Hércules pensativo no dejaba de dar vueltas a todo lo que la periodista les contaba. Primero la insignia en el barco, en el camarote del capitán Segsbee, después la confesión de los Caballeros de Colón de que habían facilitado dinero e información a los revolucionarios cubanos y esto lo confirmaba aquel confidente de Helen.
—¿Por qué mataron a los sacerdotes y a los dos miembros del partido Revolucionario?
—A los tres sacerdotes, me temo que por causas debidas a su fanatismo, pero a los dos revolucionarios, porque descubrieron algo, tal vez el partido no sabía de dónde provenía el dinero y la información facilitados.

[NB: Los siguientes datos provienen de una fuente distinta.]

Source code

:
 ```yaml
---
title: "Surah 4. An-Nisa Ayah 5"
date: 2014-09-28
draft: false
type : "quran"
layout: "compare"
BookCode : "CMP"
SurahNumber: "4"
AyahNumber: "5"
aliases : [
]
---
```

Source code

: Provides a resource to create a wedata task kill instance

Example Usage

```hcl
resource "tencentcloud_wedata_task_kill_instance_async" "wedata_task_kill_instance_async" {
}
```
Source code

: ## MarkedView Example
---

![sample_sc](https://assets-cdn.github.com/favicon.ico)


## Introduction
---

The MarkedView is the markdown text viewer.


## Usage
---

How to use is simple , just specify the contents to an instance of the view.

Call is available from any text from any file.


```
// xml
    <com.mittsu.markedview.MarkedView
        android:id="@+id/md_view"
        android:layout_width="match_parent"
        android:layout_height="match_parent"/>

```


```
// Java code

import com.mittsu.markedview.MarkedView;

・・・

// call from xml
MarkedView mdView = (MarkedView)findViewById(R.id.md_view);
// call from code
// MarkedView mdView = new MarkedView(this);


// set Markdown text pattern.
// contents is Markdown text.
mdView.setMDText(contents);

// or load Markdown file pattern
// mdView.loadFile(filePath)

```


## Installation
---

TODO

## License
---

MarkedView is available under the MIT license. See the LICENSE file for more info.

—Los Caballeros proveyeron los medios para hacer un atentado, pero no querían que nadie lo supiera, ya que esto podía suponer que los revolucionarios se echaran atrás —dijo Lincoln atando todos los flecos.
—Esos hombres lo descubrieron y murieron —completó Helen.
—Hay todavía dos cosas que no encajan —dijo Hércules poniéndose en medio—. ¿Qué interés tenían los Caballeros de Colón en provocar una guerra entre los Estados Unidos y España?
—¿Y la otra? —preguntó la periodista.
—Si los revolucionarios de La Habana niegan que fueron ellos, ¿qué revolucionarios pusieron las bombas?
—Máximo Gómez —dijo Lincoln.
—Eso es lo que tenemos que averiguar, si Máximo Gómez fue el que ordenó volar el
Maine
—dijo Helen afirmando con la cabeza.
—Pero deja sin resolver la primera cuestión —volvió a insistir el español.
—Por eso yo decía que los Caballeros de Colón querían tener entretenidas a todas las partes, mientras sacaban un fabuloso tesoro de la isla y uno de los símbolos más importantes de la cristiandad. El Grial —dijo Helen con la satisfacción del artista que da las últimas pinceladas a su obra.
—No podemos descartarlo —comentó Hércules—. Pero, puede que toda esa información sea la cortina de humo para despistarnos. ¿Quién era tu confidente?
—No me dijo su nombre, pero supe quién era más tarde. Cuando su foto apareció en los periódicos.
—¿En los periódicos? ¿Quién era? —preguntó el agente norteamericano.
—James E. Hayes.
—¿Quién?
—El tercer Caballero Supremo de la Orden de los Caballeros de Colón.